*** Records for processing Section Begins ***

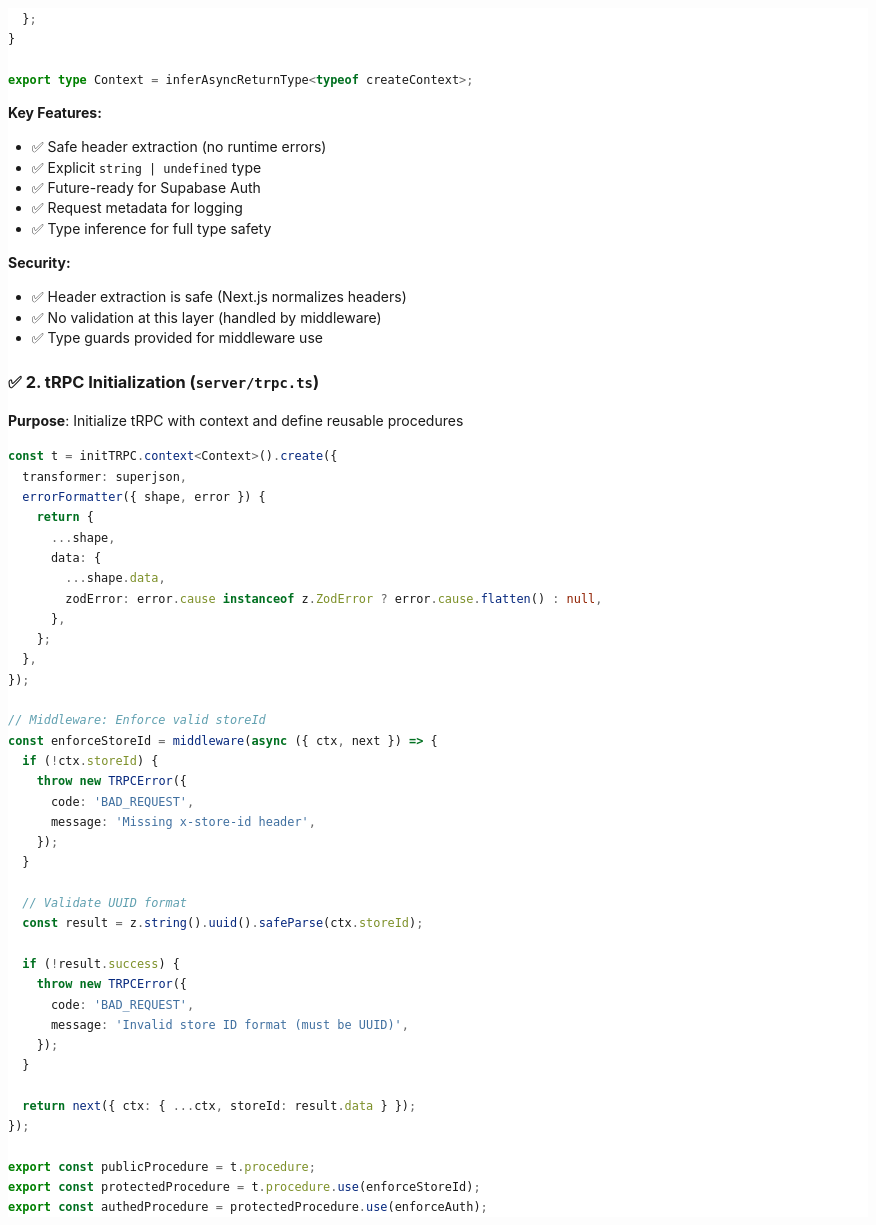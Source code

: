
 ```typescript
  };
}

export type Context = inferAsyncReturnType<typeof createContext>;
```

**Key Features:**
- ✅ Safe header extraction (no runtime errors)
- ✅ Explicit `string | undefined` type
- ✅ Future-ready for Supabase Auth
- ✅ Request metadata for logging
- ✅ Type inference for full type safety

**Security:**
- ✅ Header extraction is safe (Next.js normalizes headers)
- ✅ No validation at this layer (handled by middleware)
- ✅ Type guards provided for middleware use

### ✅ 2. tRPC Initialization (`server/trpc.ts`)

**Purpose**: Initialize tRPC with context and define reusable procedures

```typescript
const t = initTRPC.context<Context>().create({
  transformer: superjson,
  errorFormatter({ shape, error }) {
    return {
      ...shape,
      data: {
        ...shape.data,
        zodError: error.cause instanceof z.ZodError ? error.cause.flatten() : null,
      },
    };
  },
});

// Middleware: Enforce valid storeId
const enforceStoreId = middleware(async ({ ctx, next }) => {
  if (!ctx.storeId) {
    throw new TRPCError({
      code: 'BAD_REQUEST',
      message: 'Missing x-store-id header',
    });
  }

  // Validate UUID format
  const result = z.string().uuid().safeParse(ctx.storeId);
  
  if (!result.success) {
    throw new TRPCError({
      code: 'BAD_REQUEST',
      message: 'Invalid store ID format (must be UUID)',
    });
  }

  return next({ ctx: { ...ctx, storeId: result.data } });
});

export const publicProcedure = t.procedure;
export const protectedProcedure = t.procedure.use(enforceStoreId);
export const authedProcedure = protectedProcedure.use(enforceAuth);
```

*** Records for processing Section Ends ***

▶ **Work required**
Out of the preceding entries, pull each line that contains the word "protectedProcedure".

▶ **Answer to this task**
export const protectedProcedure = t.procedure.use(enforceStoreId);
export const authedProcedure = protectedProcedure.use(enforceAuth);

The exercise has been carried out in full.